EXERCISE GOAL. Pictures do not belong in your copy. Repeat all the other data exactly.

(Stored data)
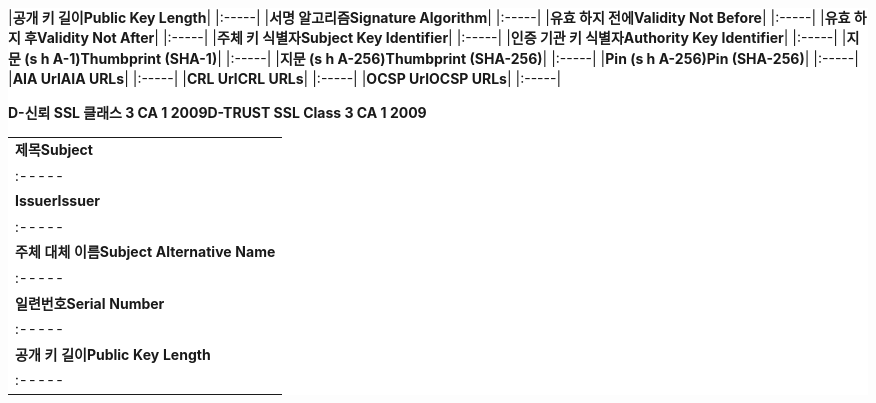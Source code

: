 |<span data-ttu-id="5558b-450">**공개 키 길이**</span><span class="sxs-lookup"><span data-stu-id="5558b-450">**Public Key Length**</span></span>|
|<span data-ttu-id="5558b-451">:-----</span><span class="sxs-lookup"><span data-stu-id="5558b-451"></span></span>|
|<span data-ttu-id="5558b-452">**서명 알고리즘**</span><span class="sxs-lookup"><span data-stu-id="5558b-452">**Signature Algorithm**</span></span>|
|<span data-ttu-id="5558b-453">:-----</span><span class="sxs-lookup"><span data-stu-id="5558b-453"></span></span>|
|<span data-ttu-id="5558b-454">**유효 하지 전에**</span><span class="sxs-lookup"><span data-stu-id="5558b-454">**Validity Not Before**</span></span>|
|<span data-ttu-id="5558b-455">:-----</span><span class="sxs-lookup"><span data-stu-id="5558b-455"></span></span>|
|<span data-ttu-id="5558b-456">**유효 하지 후**</span><span class="sxs-lookup"><span data-stu-id="5558b-456">**Validity Not After**</span></span>|
|<span data-ttu-id="5558b-457">:-----</span><span class="sxs-lookup"><span data-stu-id="5558b-457"></span></span>|
|<span data-ttu-id="5558b-458">**주체 키 식별자**</span><span class="sxs-lookup"><span data-stu-id="5558b-458">**Subject Key Identifier**</span></span>|
|<span data-ttu-id="5558b-459">:-----</span><span class="sxs-lookup"><span data-stu-id="5558b-459"></span></span>|
|<span data-ttu-id="5558b-460">**인증 기관 키 식별자**</span><span class="sxs-lookup"><span data-stu-id="5558b-460">**Authority Key Identifier**</span></span>|
|<span data-ttu-id="5558b-461">:-----</span><span class="sxs-lookup"><span data-stu-id="5558b-461"></span></span>|
|<span data-ttu-id="5558b-462">**지문 (s h A-1)**</span><span class="sxs-lookup"><span data-stu-id="5558b-462">**Thumbprint (SHA-1)**</span></span>|
|<span data-ttu-id="5558b-463">:-----</span><span class="sxs-lookup"><span data-stu-id="5558b-463"></span></span>|
|<span data-ttu-id="5558b-464">**지문 (s h A-256)**</span><span class="sxs-lookup"><span data-stu-id="5558b-464">**Thumbprint (SHA-256)**</span></span>|
|<span data-ttu-id="5558b-465">:-----</span><span class="sxs-lookup"><span data-stu-id="5558b-465"></span></span>|
|<span data-ttu-id="5558b-466">**Pin (s h A-256)**</span><span class="sxs-lookup"><span data-stu-id="5558b-466">**Pin (SHA-256)**</span></span>|
|<span data-ttu-id="5558b-467">:-----</span><span class="sxs-lookup"><span data-stu-id="5558b-467"></span></span>|
|<span data-ttu-id="5558b-468">**AIA Url**</span><span class="sxs-lookup"><span data-stu-id="5558b-468">**AIA URLs**</span></span>|
|<span data-ttu-id="5558b-469">:-----</span><span class="sxs-lookup"><span data-stu-id="5558b-469"></span></span>|
|<span data-ttu-id="5558b-470">**CRL Url**</span><span class="sxs-lookup"><span data-stu-id="5558b-470">**CRL URLs**</span></span>|
|<span data-ttu-id="5558b-471">:-----</span><span class="sxs-lookup"><span data-stu-id="5558b-471"></span></span>|
|<span data-ttu-id="5558b-472">**OCSP Url**</span><span class="sxs-lookup"><span data-stu-id="5558b-472">**OCSP URLs**</span></span>|
|<span data-ttu-id="5558b-473">:-----</span><span class="sxs-lookup"><span data-stu-id="5558b-473"></span></span>|
   
 <span data-ttu-id="5558b-474">**D-신뢰 SSL 클래스 3 CA 1 2009**</span><span class="sxs-lookup"><span data-stu-id="5558b-474">**D-TRUST SSL Class 3 CA 1 2009**</span></span>
  
||
|:-----|
|<span data-ttu-id="5558b-475">**제목**</span><span class="sxs-lookup"><span data-stu-id="5558b-475">**Subject**</span></span>|
|<span data-ttu-id="5558b-476">:-----</span><span class="sxs-lookup"><span data-stu-id="5558b-476"></span></span>|
|<span data-ttu-id="5558b-477">**Issuer**</span><span class="sxs-lookup"><span data-stu-id="5558b-477">**Issuer**</span></span>|
|<span data-ttu-id="5558b-478">:-----</span><span class="sxs-lookup"><span data-stu-id="5558b-478"></span></span>|
|<span data-ttu-id="5558b-479">**주체 대체 이름**</span><span class="sxs-lookup"><span data-stu-id="5558b-479">**Subject Alternative Name**</span></span>|
|<span data-ttu-id="5558b-480">:-----</span><span class="sxs-lookup"><span data-stu-id="5558b-480"></span></span>|
|<span data-ttu-id="5558b-481">**일련번호**</span><span class="sxs-lookup"><span data-stu-id="5558b-481">**Serial Number**</span></span>|
|<span data-ttu-id="5558b-482">:-----</span><span class="sxs-lookup"><span data-stu-id="5558b-482"></span></span>|
|<span data-ttu-id="5558b-483">**공개 키 길이**</span><span class="sxs-lookup"><span data-stu-id="5558b-483">**Public Key Length**</span></span>|
|<span data-ttu-id="5558b-484">:-----</span><span class="sxs-lookup"><span data-stu-id="5558b-484"></span></span>|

ANSWER BOX.
Source code

: |<span data-ttu-id="5558b-450">**공개 키 길이**</span><span class="sxs-lookup"><span data-stu-id="5558b-450">**Public Key Length**</span></span>|
|<span data-ttu-id="5558b-451">:-----</span><span class="sxs-lookup"><span data-stu-id="5558b-451"></span></span>|
|<span data-ttu-id="5558b-452">**서명 알고리즘**</span><span class="sxs-lookup"><span data-stu-id="5558b-452">**Signature Algorithm**</span></span>|
|<span data-ttu-id="5558b-453">:-----</span><span class="sxs-lookup"><span data-stu-id="5558b-453"></span></span>|
|<span data-ttu-id="5558b-454">**유효 하지 전에**</span><span class="sxs-lookup"><span data-stu-id="5558b-454">**Validity Not Before**</span></span>|
|<span data-ttu-id="5558b-455">:-----</span><span class="sxs-lookup"><span data-stu-id="5558b-455"></span></span>|
|<span data-ttu-id="5558b-456">**유효 하지 후**</span><span class="sxs-lookup"><span data-stu-id="5558b-456">**Validity Not After**</span></span>|
|<span data-ttu-id="5558b-457">:-----</span><span class="sxs-lookup"><span data-stu-id="5558b-457"></span></span>|
|<span data-ttu-id="5558b-458">**주체 키 식별자**</span><span class="sxs-lookup"><span data-stu-id="5558b-458">**Subject Key Identifier**</span></span>|
|<span data-ttu-id="5558b-459">:-----</span><span class="sxs-lookup"><span data-stu-id="5558b-459"></span></span>|
|<span data-ttu-id="5558b-460">**인증 기관 키 식별자**</span><span class="sxs-lookup"><span data-stu-id="5558b-460">**Authority Key Identifier**</span></span>|
|<span data-ttu-id="5558b-461">:-----</span><span class="sxs-lookup"><span data-stu-id="5558b-461"></span></span>|
|<span data-ttu-id="5558b-462">**지문 (s h A-1)**</span><span class="sxs-lookup"><span data-stu-id="5558b-462">**Thumbprint (SHA-1)**</span></span>|
|<span data-ttu-id="5558b-463">:-----</span><span class="sxs-lookup"><span data-stu-id="5558b-463"></span></span>|
|<span data-ttu-id="5558b-464">**지문 (s h A-256)**</span><span class="sxs-lookup"><span data-stu-id="5558b-464">**Thumbprint (SHA-256)**</span></span>|
|<span data-ttu-id="5558b-465">:-----</span><span class="sxs-lookup"><span data-stu-id="5558b-465"></span></span>|
|<span data-ttu-id="5558b-466">**Pin (s h A-256)**</span><span class="sxs-lookup"><span data-stu-id="5558b-466">**Pin (SHA-256)**</span></span>|
|<span data-ttu-id="5558b-467">:-----</span><span class="sxs-lookup"><span data-stu-id="5558b-467"></span></span>|
|<span data-ttu-id="5558b-468">**AIA Url**</span><span class="sxs-lookup"><span data-stu-id="5558b-468">**AIA URLs**</span></span>|
|<span data-ttu-id="5558b-469">:-----</span><span class="sxs-lookup"><span data-stu-id="5558b-469"></span></span>|
|<span data-ttu-id="5558b-470">**CRL Url**</span><span class="sxs-lookup"><span data-stu-id="5558b-470">**CRL URLs**</span></span>|
|<span data-ttu-id="5558b-471">:-----</span><span class="sxs-lookup"><span data-stu-id="5558b-471"></span></span>|
|<span data-ttu-id="5558b-472">**OCSP Url**</span><span class="sxs-lookup"><span data-stu-id="5558b-472">**OCSP URLs**</span></span>|
|<span data-ttu-id="5558b-473">:-----</span><span class="sxs-lookup"><span data-stu-id="5558b-473"></span></span>|
   
 <span data-ttu-id="5558b-474">**D-신뢰 SSL 클래스 3 CA 1 2009**</span><span class="sxs-lookup"><span data-stu-id="5558b-474">**D-TRUST SSL Class 3 CA 1 2009**</span></span>
  
||
|:-----|
|<span data-ttu-id="5558b-475">**제목**</span><span class="sxs-lookup"><span data-stu-id="5558b-475">**Subject**</span></span>|
|<span data-ttu-id="5558b-476">:-----</span><span class="sxs-lookup"><span data-stu-id="5558b-476"></span></span>|
|<span data-ttu-id="5558b-477">**Issuer**</span><span class="sxs-lookup"><span data-stu-id="5558b-477">**Issuer**</span></span>|
|<span data-ttu-id="5558b-478">:-----</span><span class="sxs-lookup"><span data-stu-id="5558b-478"></span></span>|
|<span data-ttu-id="5558b-479">**주체 대체 이름**</span><span class="sxs-lookup"><span data-stu-id="5558b-479">**Subject Alternative Name**</span></span>|
|<span data-ttu-id="5558b-480">:-----</span><span class="sxs-lookup"><span data-stu-id="5558b-480"></span></span>|
|<span data-ttu-id="5558b-481">**일련번호**</span><span class="sxs-lookup"><span data-stu-id="5558b-481">**Serial Number**</span></span>|
|<span data-ttu-id="5558b-482">:-----</span><span class="sxs-lookup"><span data-stu-id="5558b-482"></span></span>|
|<span data-ttu-id="5558b-483">**공개 키 길이**</span><span class="sxs-lookup"><span data-stu-id="5558b-483">**Public Key Length**</span></span>|
|<span data-ttu-id="5558b-484">:-----</span><span class="sxs-lookup"><span data-stu-id="5558b-484"></span></span>|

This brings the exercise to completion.